Jim Weinert. Personne ne s'éloigne d'un tour d'usine sur les principes. Le Jammer l'a fait. Cela a effectivement mis fin à sa carrière, mais vous devez aimer un gars qui ne laisse pas un chèque de paie diriger sa vie.

Marc Blackwell. Quand le destin a donné des citrons à Mark, il a fait de la limonade. Une pierre dans l'œil a mis fin à sa carrière de motocycliste, à moins de compter être vice-président de Suzuki, Husqvarna, Polaris et président de Victory Motorcycles.

Kevin Windham. Tout le monde a des défauts humains, mais Kevin est le seul coureur des temps modernes à les porter sur sa manche. Je l'aime pour avoir mené le bon combat contre les démons auxquels nous sommes tous confrontés.

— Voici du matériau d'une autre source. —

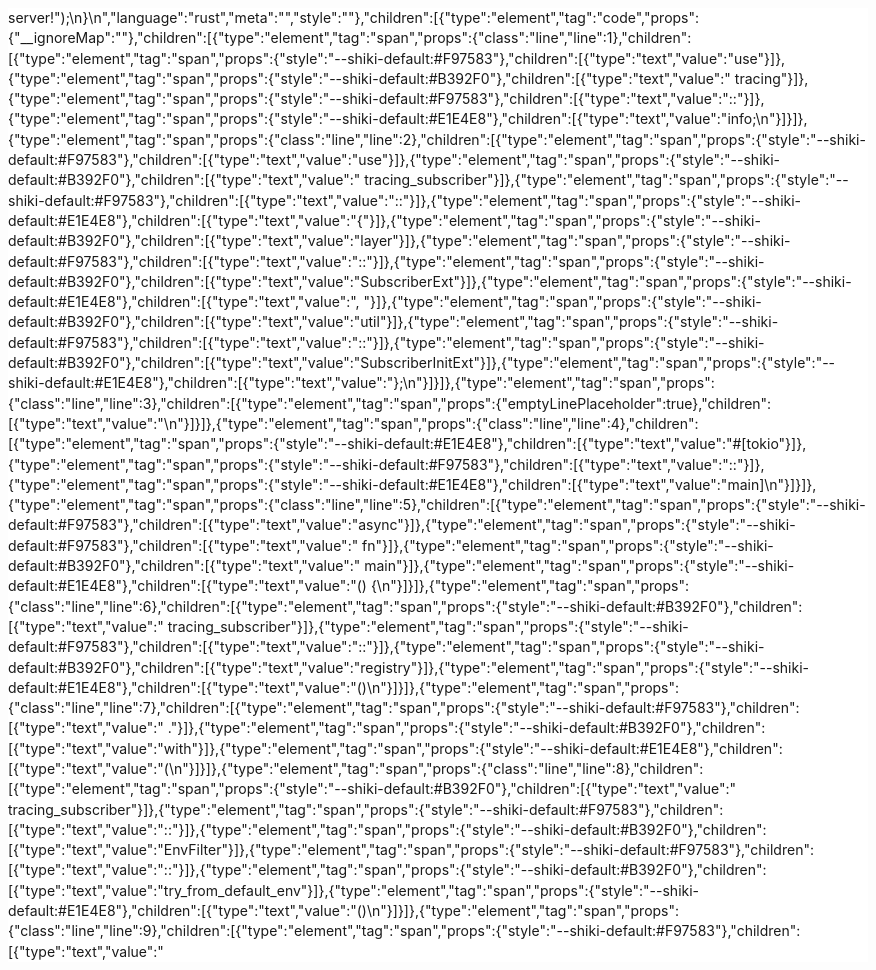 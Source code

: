 server!\");\n}\n","language":"rust","meta":"","style":""},"children":[{"type":"element","tag":"code","props":{"\_\_ignoreMap":""},"children":[{"type":"element","tag":"span","props":{"class":"line","line":1},"children":[{"type":"element","tag":"span","props":{"style":"--shiki-default:#F97583"},"children":[{"type":"text","value":"use"}]},{"type":"element","tag":"span","props":{"style":"--shiki-default:#B392F0"},"children":[{"type":"text","value":" tracing"}]},{"type":"element","tag":"span","props":{"style":"--shiki-default:#F97583"},"children":[{"type":"text","value":"::"}]},{"type":"element","tag":"span","props":{"style":"--shiki-default:#E1E4E8"},"children":[{"type":"text","value":"info;\n"}]}]},{"type":"element","tag":"span","props":{"class":"line","line":2},"children":[{"type":"element","tag":"span","props":{"style":"--shiki-default:#F97583"},"children":[{"type":"text","value":"use"}]},{"type":"element","tag":"span","props":{"style":"--shiki-default:#B392F0"},"children":[{"type":"text","value":" tracing_subscriber"}]},{"type":"element","tag":"span","props":{"style":"--shiki-default:#F97583"},"children":[{"type":"text","value":"::"}]},{"type":"element","tag":"span","props":{"style":"--shiki-default:#E1E4E8"},"children":[{"type":"text","value":"{"}]},{"type":"element","tag":"span","props":{"style":"--shiki-default:#B392F0"},"children":[{"type":"text","value":"layer"}]},{"type":"element","tag":"span","props":{"style":"--shiki-default:#F97583"},"children":[{"type":"text","value":"::"}]},{"type":"element","tag":"span","props":{"style":"--shiki-default:#B392F0"},"children":[{"type":"text","value":"SubscriberExt"}]},{"type":"element","tag":"span","props":{"style":"--shiki-default:#E1E4E8"},"children":[{"type":"text","value":", "}]},{"type":"element","tag":"span","props":{"style":"--shiki-default:#B392F0"},"children":[{"type":"text","value":"util"}]},{"type":"element","tag":"span","props":{"style":"--shiki-default:#F97583"},"children":[{"type":"text","value":"::"}]},{"type":"element","tag":"span","props":{"style":"--shiki-default:#B392F0"},"children":[{"type":"text","value":"SubscriberInitExt"}]},{"type":"element","tag":"span","props":{"style":"--shiki-default:#E1E4E8"},"children":[{"type":"text","value":"};\n"}]}]},{"type":"element","tag":"span","props":{"class":"line","line":3},"children":[{"type":"element","tag":"span","props":{"emptyLinePlaceholder":true},"children":[{"type":"text","value":"\n"}]}]},{"type":"element","tag":"span","props":{"class":"line","line":4},"children":[{"type":"element","tag":"span","props":{"style":"--shiki-default:#E1E4E8"},"children":[{"type":"text","value":"#[tokio"}]},{"type":"element","tag":"span","props":{"style":"--shiki-default:#F97583"},"children":[{"type":"text","value":"::"}]},{"type":"element","tag":"span","props":{"style":"--shiki-default:#E1E4E8"},"children":[{"type":"text","value":"main]\n"}]}]},{"type":"element","tag":"span","props":{"class":"line","line":5},"children":[{"type":"element","tag":"span","props":{"style":"--shiki-default:#F97583"},"children":[{"type":"text","value":"async"}]},{"type":"element","tag":"span","props":{"style":"--shiki-default:#F97583"},"children":[{"type":"text","value":" fn"}]},{"type":"element","tag":"span","props":{"style":"--shiki-default:#B392F0"},"children":[{"type":"text","value":" main"}]},{"type":"element","tag":"span","props":{"style":"--shiki-default:#E1E4E8"},"children":[{"type":"text","value":"() {\n"}]}]},{"type":"element","tag":"span","props":{"class":"line","line":6},"children":[{"type":"element","tag":"span","props":{"style":"--shiki-default:#B392F0"},"children":[{"type":"text","value":" tracing_subscriber"}]},{"type":"element","tag":"span","props":{"style":"--shiki-default:#F97583"},"children":[{"type":"text","value":"::"}]},{"type":"element","tag":"span","props":{"style":"--shiki-default:#B392F0"},"children":[{"type":"text","value":"registry"}]},{"type":"element","tag":"span","props":{"style":"--shiki-default:#E1E4E8"},"children":[{"type":"text","value":"()\n"}]}]},{"type":"element","tag":"span","props":{"class":"line","line":7},"children":[{"type":"element","tag":"span","props":{"style":"--shiki-default:#F97583"},"children":[{"type":"text","value":" ."}]},{"type":"element","tag":"span","props":{"style":"--shiki-default:#B392F0"},"children":[{"type":"text","value":"with"}]},{"type":"element","tag":"span","props":{"style":"--shiki-default:#E1E4E8"},"children":[{"type":"text","value":"(\n"}]}]},{"type":"element","tag":"span","props":{"class":"line","line":8},"children":[{"type":"element","tag":"span","props":{"style":"--shiki-default:#B392F0"},"children":[{"type":"text","value":" tracing_subscriber"}]},{"type":"element","tag":"span","props":{"style":"--shiki-default:#F97583"},"children":[{"type":"text","value":"::"}]},{"type":"element","tag":"span","props":{"style":"--shiki-default:#B392F0"},"children":[{"type":"text","value":"EnvFilter"}]},{"type":"element","tag":"span","props":{"style":"--shiki-default:#F97583"},"children":[{"type":"text","value":"::"}]},{"type":"element","tag":"span","props":{"style":"--shiki-default:#B392F0"},"children":[{"type":"text","value":"try_from_default_env"}]},{"type":"element","tag":"span","props":{"style":"--shiki-default:#E1E4E8"},"children":[{"type":"text","value":"()\n"}]}]},{"type":"element","tag":"span","props":{"class":"line","line":9},"children":[{"type":"element","tag":"span","props":{"style":"--shiki-default:#F97583"},"children":[{"type":"text","value":" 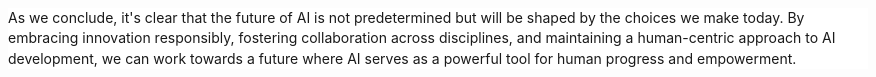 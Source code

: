 As we conclude, it's clear that the future of AI is not predetermined but will be shaped by the choices we make today. By embracing innovation responsibly, fostering collaboration across disciplines, and maintaining a human-centric approach to AI development, we can work towards a future where AI serves as a powerful tool for human progress and empowerment. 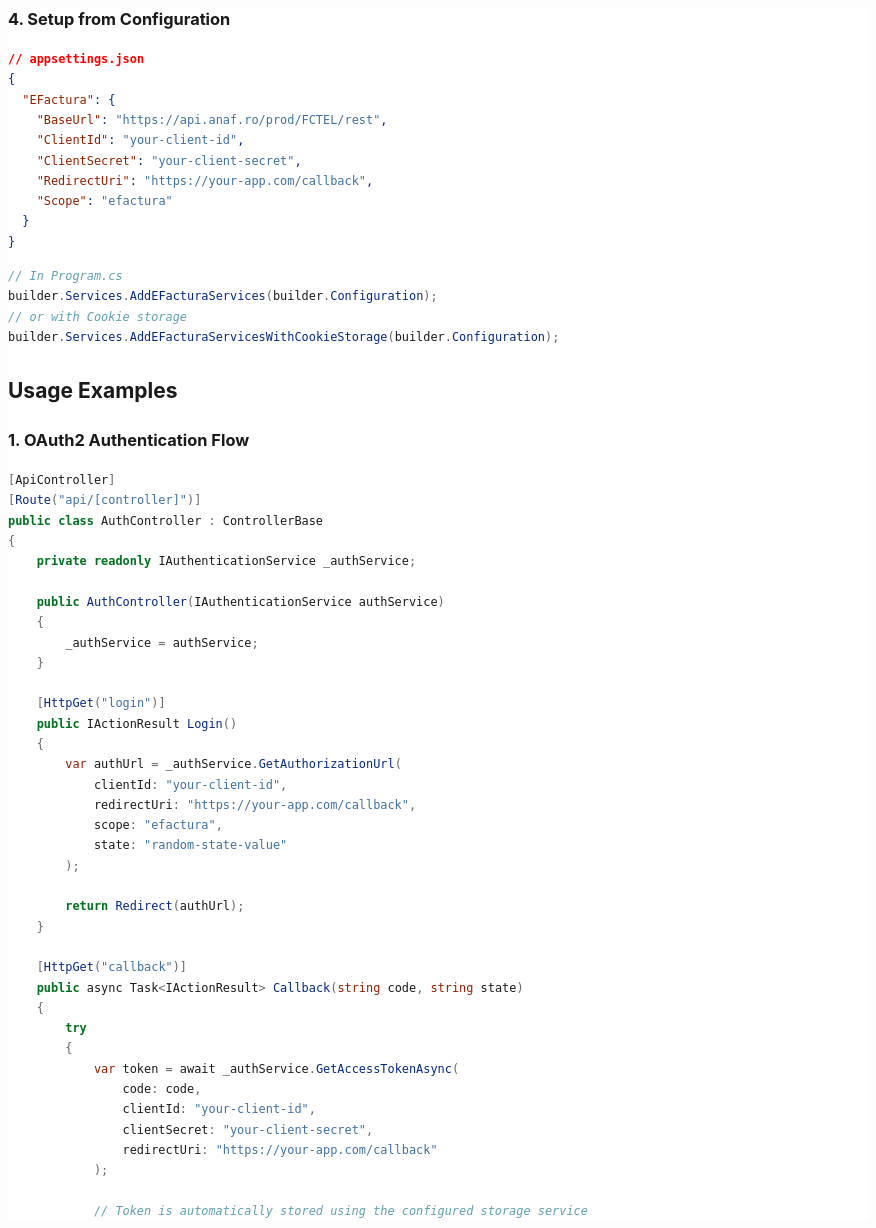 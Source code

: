 ### 4. Setup from Configuration

```json
// appsettings.json
{
  "EFactura": {
    "BaseUrl": "https://api.anaf.ro/prod/FCTEL/rest",
    "ClientId": "your-client-id",
    "ClientSecret": "your-client-secret",
    "RedirectUri": "https://your-app.com/callback",
    "Scope": "efactura"
  }
}
```

```csharp
// In Program.cs
builder.Services.AddEFacturaServices(builder.Configuration);
// or with Cookie storage
builder.Services.AddEFacturaServicesWithCookieStorage(builder.Configuration);
```

## Usage Examples

### 1. OAuth2 Authentication Flow

```csharp
[ApiController]
[Route("api/[controller]")]
public class AuthController : ControllerBase
{
    private readonly IAuthenticationService _authService;
    
    public AuthController(IAuthenticationService authService)
    {
        _authService = authService;
    }
    
    [HttpGet("login")]
    public IActionResult Login()
    {
        var authUrl = _authService.GetAuthorizationUrl(
            clientId: "your-client-id",
            redirectUri: "https://your-app.com/callback",
            scope: "efactura",
            state: "random-state-value"
        );
        
        return Redirect(authUrl);
    }
    
    [HttpGet("callback")]
    public async Task<IActionResult> Callback(string code, string state)
    {
        try
        {
            var token = await _authService.GetAccessTokenAsync(
                code: code,
                clientId: "your-client-id",
                clientSecret: "your-client-secret",
                redirectUri: "https://your-app.com/callback"
            );
            
            // Token is automatically stored using the configured storage service
```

Pete Snorteland. Vous ne le connaissez pas, mais il était l'un des cinq meilleurs coureurs nationaux de l'AMA qui a lutté contre le cancer. Il courrait, subirait une opération à l'estomac, courrait à nouveau et se ferait opérer à nouveau. Il n'en a jamais parlé. Il a juste tout donné à la vie (jusqu'à ce qu'il la perde).

Travis Pastrana. L'imprudence ne disqualifie pas une personne du statut de héros, surtout lorsqu'elle est faite d'une manière aussi charmante, aimable et extravertie. Un Travis Pastrana plus intelligent serait dix fois champion national de l'AMA aujourd'hui, mais un sergent plus intelligent, Alvin York, serait simplement resté dans sa tranchée de la Première Guerre mondiale et aurait oublié la médaille d'honneur du Congrès.